- [Required work]:
Find every line containing the string "Seiten" in the data below, and report how many there are, with no other words.

Task input: Begin

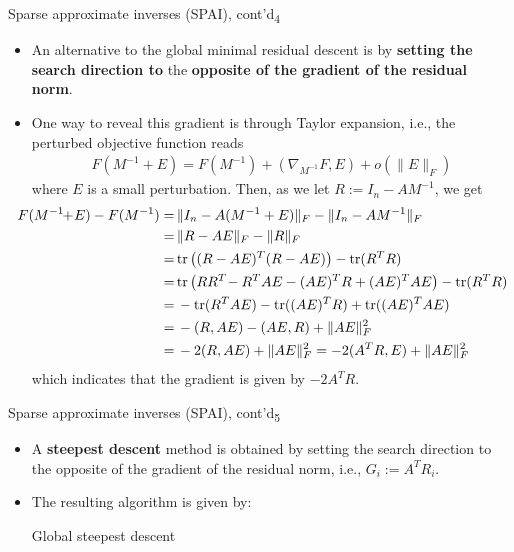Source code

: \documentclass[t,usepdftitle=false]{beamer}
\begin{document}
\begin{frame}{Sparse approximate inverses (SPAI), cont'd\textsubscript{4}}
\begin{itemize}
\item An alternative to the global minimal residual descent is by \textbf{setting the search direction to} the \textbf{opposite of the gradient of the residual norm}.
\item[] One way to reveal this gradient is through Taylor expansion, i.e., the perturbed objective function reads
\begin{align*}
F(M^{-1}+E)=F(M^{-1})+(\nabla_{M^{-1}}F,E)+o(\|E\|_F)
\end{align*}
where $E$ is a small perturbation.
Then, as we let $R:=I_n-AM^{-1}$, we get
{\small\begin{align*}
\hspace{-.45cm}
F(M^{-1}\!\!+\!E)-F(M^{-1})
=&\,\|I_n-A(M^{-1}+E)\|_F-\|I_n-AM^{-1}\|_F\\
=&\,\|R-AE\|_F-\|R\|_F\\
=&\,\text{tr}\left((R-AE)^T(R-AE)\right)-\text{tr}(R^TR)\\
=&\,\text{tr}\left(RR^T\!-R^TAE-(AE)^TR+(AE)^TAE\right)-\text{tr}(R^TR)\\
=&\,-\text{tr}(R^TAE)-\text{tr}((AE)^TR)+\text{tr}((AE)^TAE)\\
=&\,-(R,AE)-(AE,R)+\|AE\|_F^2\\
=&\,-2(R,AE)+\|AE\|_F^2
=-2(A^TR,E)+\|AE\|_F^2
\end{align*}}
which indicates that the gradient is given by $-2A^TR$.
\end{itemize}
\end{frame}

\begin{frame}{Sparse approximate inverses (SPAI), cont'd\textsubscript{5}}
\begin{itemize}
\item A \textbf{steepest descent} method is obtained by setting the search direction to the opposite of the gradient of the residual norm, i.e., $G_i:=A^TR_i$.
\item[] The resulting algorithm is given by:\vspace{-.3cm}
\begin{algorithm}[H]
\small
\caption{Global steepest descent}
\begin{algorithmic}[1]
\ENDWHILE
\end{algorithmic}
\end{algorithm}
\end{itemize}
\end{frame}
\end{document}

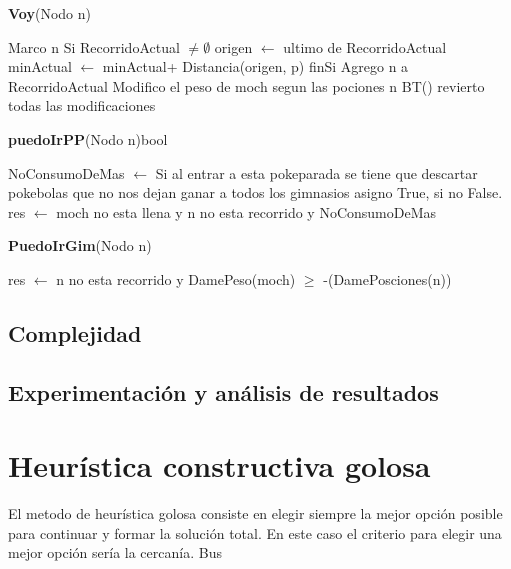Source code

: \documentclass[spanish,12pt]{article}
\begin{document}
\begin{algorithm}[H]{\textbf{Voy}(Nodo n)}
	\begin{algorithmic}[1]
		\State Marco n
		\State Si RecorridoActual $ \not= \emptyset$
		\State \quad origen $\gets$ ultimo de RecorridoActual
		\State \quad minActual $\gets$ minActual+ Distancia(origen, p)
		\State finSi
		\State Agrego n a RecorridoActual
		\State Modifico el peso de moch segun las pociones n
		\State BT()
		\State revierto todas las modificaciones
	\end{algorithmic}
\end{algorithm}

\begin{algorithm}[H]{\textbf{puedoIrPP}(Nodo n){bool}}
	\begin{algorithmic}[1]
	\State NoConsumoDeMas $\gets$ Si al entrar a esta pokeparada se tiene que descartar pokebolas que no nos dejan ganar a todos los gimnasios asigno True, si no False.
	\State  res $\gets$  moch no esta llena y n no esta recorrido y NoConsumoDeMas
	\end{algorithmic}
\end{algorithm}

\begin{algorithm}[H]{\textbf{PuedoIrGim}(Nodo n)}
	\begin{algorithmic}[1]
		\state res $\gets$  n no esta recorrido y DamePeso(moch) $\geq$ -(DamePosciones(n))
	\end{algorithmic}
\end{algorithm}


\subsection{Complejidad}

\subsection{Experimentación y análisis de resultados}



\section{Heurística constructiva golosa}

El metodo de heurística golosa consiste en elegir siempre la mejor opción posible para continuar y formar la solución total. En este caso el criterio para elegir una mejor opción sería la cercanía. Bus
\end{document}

Task input: End
Task input: Begin

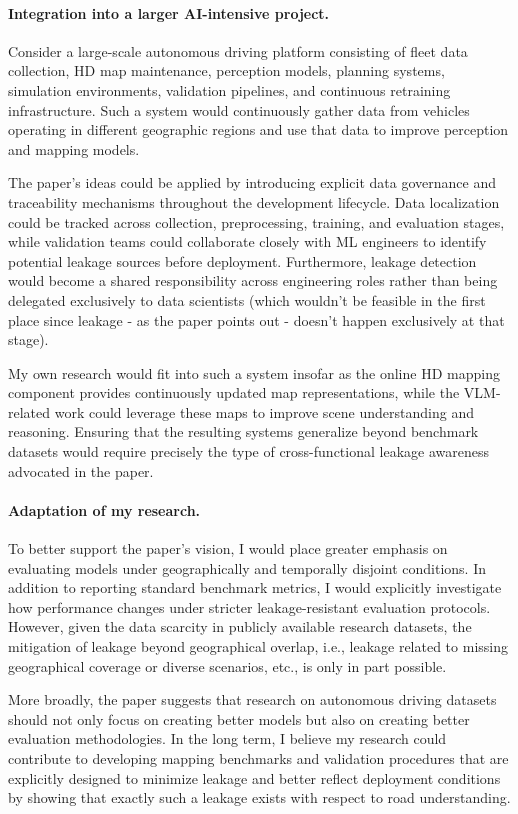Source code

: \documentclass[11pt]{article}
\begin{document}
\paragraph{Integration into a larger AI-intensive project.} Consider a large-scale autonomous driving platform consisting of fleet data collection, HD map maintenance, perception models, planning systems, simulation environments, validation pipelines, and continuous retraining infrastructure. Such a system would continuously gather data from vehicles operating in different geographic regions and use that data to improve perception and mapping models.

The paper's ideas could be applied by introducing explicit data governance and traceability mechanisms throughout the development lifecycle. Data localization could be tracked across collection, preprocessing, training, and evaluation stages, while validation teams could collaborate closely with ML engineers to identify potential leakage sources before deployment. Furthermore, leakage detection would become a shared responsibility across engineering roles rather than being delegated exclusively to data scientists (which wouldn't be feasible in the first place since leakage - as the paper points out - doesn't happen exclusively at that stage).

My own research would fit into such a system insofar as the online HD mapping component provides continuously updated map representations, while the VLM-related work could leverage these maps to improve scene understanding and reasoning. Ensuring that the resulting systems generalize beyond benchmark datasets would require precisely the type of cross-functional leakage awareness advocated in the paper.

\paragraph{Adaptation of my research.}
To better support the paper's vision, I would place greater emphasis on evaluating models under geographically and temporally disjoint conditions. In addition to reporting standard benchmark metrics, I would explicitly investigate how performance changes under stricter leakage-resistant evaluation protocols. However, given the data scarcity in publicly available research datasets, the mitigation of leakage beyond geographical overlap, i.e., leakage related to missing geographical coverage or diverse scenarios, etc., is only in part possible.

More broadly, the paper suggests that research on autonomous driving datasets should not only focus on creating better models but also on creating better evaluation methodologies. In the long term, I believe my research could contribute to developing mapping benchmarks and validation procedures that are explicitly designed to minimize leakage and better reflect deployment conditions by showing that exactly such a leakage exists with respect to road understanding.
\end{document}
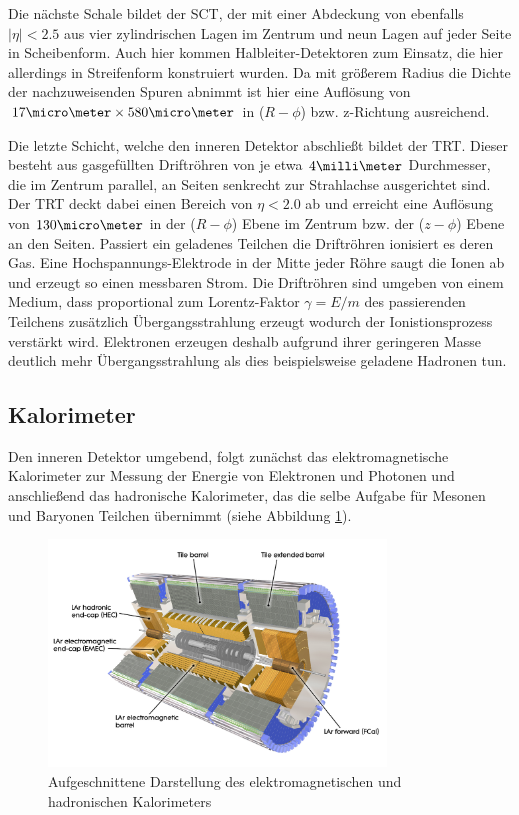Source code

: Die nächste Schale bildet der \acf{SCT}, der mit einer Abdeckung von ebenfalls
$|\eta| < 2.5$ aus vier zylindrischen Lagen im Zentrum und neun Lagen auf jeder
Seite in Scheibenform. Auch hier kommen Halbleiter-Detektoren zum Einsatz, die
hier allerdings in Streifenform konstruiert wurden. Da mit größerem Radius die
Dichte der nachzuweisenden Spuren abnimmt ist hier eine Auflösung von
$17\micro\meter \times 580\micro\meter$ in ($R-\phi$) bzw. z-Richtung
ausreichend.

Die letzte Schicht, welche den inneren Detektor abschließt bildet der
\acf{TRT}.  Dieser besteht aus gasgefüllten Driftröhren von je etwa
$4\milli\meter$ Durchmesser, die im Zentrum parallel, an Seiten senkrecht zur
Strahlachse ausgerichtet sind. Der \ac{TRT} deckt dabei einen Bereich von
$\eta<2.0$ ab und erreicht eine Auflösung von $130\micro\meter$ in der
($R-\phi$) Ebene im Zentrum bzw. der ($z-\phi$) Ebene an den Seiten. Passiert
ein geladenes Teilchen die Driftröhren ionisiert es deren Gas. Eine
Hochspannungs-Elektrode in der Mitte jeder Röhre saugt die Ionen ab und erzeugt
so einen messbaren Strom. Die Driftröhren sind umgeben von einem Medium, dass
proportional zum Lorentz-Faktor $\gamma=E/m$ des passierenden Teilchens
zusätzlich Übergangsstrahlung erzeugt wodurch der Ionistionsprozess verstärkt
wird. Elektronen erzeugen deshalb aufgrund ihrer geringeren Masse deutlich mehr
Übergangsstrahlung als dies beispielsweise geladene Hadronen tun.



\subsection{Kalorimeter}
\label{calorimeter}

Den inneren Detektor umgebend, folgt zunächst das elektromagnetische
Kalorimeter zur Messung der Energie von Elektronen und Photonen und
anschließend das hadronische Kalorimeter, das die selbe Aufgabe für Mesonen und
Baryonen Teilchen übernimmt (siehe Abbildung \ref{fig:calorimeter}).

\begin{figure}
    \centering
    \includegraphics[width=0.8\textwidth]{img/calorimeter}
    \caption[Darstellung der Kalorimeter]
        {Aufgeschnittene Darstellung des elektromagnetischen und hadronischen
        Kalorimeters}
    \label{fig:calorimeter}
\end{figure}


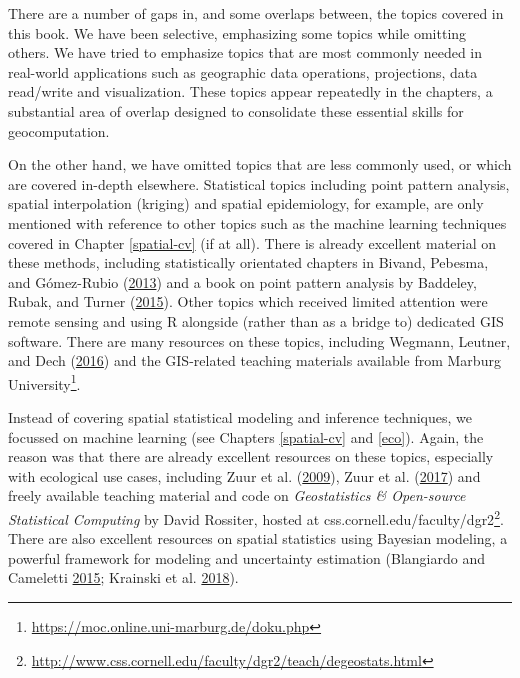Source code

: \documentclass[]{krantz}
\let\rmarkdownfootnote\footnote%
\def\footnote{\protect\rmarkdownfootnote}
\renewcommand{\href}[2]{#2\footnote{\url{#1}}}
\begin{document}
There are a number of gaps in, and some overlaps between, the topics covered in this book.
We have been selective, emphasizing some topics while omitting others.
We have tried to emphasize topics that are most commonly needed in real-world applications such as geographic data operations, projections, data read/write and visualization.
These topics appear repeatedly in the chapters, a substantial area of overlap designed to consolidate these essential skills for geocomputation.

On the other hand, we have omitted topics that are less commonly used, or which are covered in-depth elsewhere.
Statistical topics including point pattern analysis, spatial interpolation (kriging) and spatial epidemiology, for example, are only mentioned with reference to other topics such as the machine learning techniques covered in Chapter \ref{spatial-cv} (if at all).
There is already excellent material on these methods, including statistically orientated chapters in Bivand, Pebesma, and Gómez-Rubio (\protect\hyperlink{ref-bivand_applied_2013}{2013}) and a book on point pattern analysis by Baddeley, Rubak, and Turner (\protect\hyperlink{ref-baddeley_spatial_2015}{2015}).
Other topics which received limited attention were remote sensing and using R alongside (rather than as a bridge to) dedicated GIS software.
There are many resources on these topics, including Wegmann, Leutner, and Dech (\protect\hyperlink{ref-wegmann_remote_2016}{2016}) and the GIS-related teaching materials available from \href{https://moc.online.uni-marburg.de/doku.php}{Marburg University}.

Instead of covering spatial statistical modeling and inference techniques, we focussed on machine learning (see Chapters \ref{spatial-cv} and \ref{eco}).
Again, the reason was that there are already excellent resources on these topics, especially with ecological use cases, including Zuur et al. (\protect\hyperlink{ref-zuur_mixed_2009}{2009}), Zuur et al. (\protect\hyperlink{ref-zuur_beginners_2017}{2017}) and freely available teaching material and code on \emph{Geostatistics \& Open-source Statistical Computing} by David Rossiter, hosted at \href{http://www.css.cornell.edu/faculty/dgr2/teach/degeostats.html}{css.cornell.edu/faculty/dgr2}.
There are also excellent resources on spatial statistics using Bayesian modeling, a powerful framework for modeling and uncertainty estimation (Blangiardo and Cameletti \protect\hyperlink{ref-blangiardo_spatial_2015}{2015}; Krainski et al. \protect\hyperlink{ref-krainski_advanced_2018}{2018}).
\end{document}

Task input: End

- [Solution for this task]:
2